Some 400 drown in new migrant drama -- Save the Children

Migrants arriving in Reggio Calabria from the Navy vessel Orione
ROME- As many as 400 people including many young people and minors drowned off Libya while trying to reach Italy last week-end, survivors who reached the Italian mainland Tuesday told the Save the Children charity.
 The witnesses who recounted the tragedy were among 150 survivors of the drama who were among several hundred migrants who landed at the port of Reggio Calabria Tuesday aboard the Italian Navy vessel Orione after being plucked from the sea in separate rescue operations, maritime sources said.
In all as many as 5000 migrants reached Italy between Saturday and Monday in 18 different landings at the isle of Lampedusa, in Sicily, Calabria and Apulia, including some 450 children of whom 317 were not accompanied, Save the Children officials said. The surge in migrants trying to reach Italy from Libya is due to recent good weather encouraging people smugglers to load desparate refugees and migrants aboard flimsy craft for the perilous trip.

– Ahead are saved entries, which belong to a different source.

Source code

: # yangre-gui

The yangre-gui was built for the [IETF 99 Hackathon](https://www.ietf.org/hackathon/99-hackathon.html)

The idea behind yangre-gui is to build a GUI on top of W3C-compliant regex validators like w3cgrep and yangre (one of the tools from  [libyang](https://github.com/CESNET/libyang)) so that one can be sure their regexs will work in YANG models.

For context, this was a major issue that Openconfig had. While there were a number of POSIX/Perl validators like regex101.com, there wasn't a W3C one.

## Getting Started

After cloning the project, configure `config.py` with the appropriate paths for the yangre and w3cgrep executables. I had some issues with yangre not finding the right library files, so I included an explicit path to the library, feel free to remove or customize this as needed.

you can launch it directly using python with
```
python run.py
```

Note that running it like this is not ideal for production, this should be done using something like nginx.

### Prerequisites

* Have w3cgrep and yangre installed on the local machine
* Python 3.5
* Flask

Valerio Neri, director general of Save the Children  in Italy said that among the new arrivals "many of them have lived through atrocious experiences of violence they have undergone or witnesses and have lost friends, relatives or parents, some in most recent shipwrecks. According to their accounts, the situation in Libya is ever more out of control, and the violence in the streets is constantly getting worse than before. It is fundamental to guarantee adequate reception and the necessary support, also psychologically, especially for the most vulnerable".

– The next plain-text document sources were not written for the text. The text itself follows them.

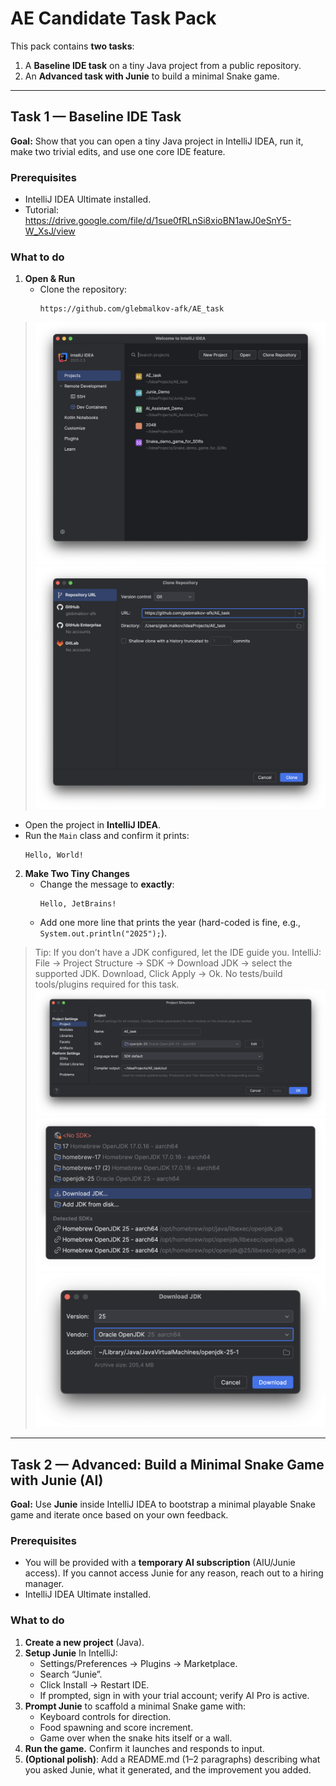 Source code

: # AE Candidate Task Pack

This pack contains **two tasks**:
1) A **Baseline IDE task** on a tiny Java project from a public repository.
2) An **Advanced task with Junie** to build a minimal Snake game.

---

## Task 1 — Baseline IDE Task

**Goal:** Show that you can open a tiny Java project in IntelliJ IDEA, run it, make two trivial edits, and use one core IDE feature.

### Prerequisites
- IntelliJ IDEA Ultimate installed.
- Tutorial: https://drive.google.com/file/d/1sue0fRLnSi8xioBN1awJ0eSnY5-W_XsJ/view

### What to do
1. **Open & Run**
   - Clone the repository:
     ```
     https://github.com/glebmalkov-afk/AE_task
     ```
>  ![img_3.png](img_3.png)
   ![img_4.png](img_4.png)
   - Open the project in **IntelliJ IDEA**.
   - Run the `Main` class and confirm it prints:
     ```
     Hello, World!
     ```

2. **Make Two Tiny Changes**
   - Change the message to **exactly**:
     ```
     Hello, JetBrains!
     ```
   - Add one more line that prints the year (hard-coded is fine, e.g., `System.out.println("2025");`).

> Tip: If you don’t have a JDK configured, let the IDE guide you. IntelliJ: File → Project Structure → SDK → Download JDK → select the supported JDK. Download, Click Apply → Ok. No tests/build tools/plugins required for this task.
![img.png](img.png)
![img_1.png](img_1.png)
![img_2.png](img_2.png)
---

## Task 2 — Advanced: Build a Minimal Snake Game with Junie (AI)

**Goal:** Use **Junie** inside IntelliJ IDEA to bootstrap a minimal playable Snake game and iterate once based on your own feedback.

### Prerequisites
- You will be provided with a **temporary AI subscription** (AIU/Junie access). If you cannot access Junie for any reason, reach out to a hiring manager.
- IntelliJ IDEA Ultimate installed.

### What to do
1. **Create a new project** (Java).
2. **Setup Junie** In IntelliJ: 
   - Settings/Preferences → Plugins → Marketplace.
   - Search “Junie”.
   - Click Install → Restart IDE.
   - If prompted, sign in with your trial account; verify AI Pro is active.
3. **Prompt Junie** to scaffold a minimal Snake game with:
   - Keyboard controls for direction.
   - Food spawning and score increment.
   - Game over when the snake hits itself or a wall.
4. **Run the game.** Confirm it launches and responds to input.
6. **(Optional polish)**: Add a README.md (1–2 paragraphs) describing what you asked Junie, what it generated, and the improvement you added.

 One survivor was quoted as saying "Near Tripoli we lived in a sardine factory for four months. We were over 1000 people. We ate only once a day and could not do anything. If anyone spoke to a friend or a neighbour he was beaten."
"All this was to extort more money. They made you call home, saying that you were dying and at the same time they beat you so your relatives heard you screaming," said Bherane, aged 17.
Save the Children said the growing death toll in the Mediterranean imposes a duty on not just Italy but all the European Union to respond with an improved system of search and rescue able to cope with the situation that many observers believe will worsen in coming months.em 
"The high and constant presence in landings from boats of children on their own, unaccompanied, imposes the necessity to count on an adequate system of welcome -- up to today such a system does not exist and even the system of first reception, with 10 new centres selected by the Interior ministry, is not used systematically and they lack clear and common procedures for the transfer of minors," said Save the Children.
Laura Boldrini, speaker of the Chamber of Deputies, saidit ws "terrifying" that people speculate on immigration and "very dangerous" if such speculation is by "public figures," an apparent reference to the anti-immigration Northern League party which has sought to whip up xenophobia against migrants.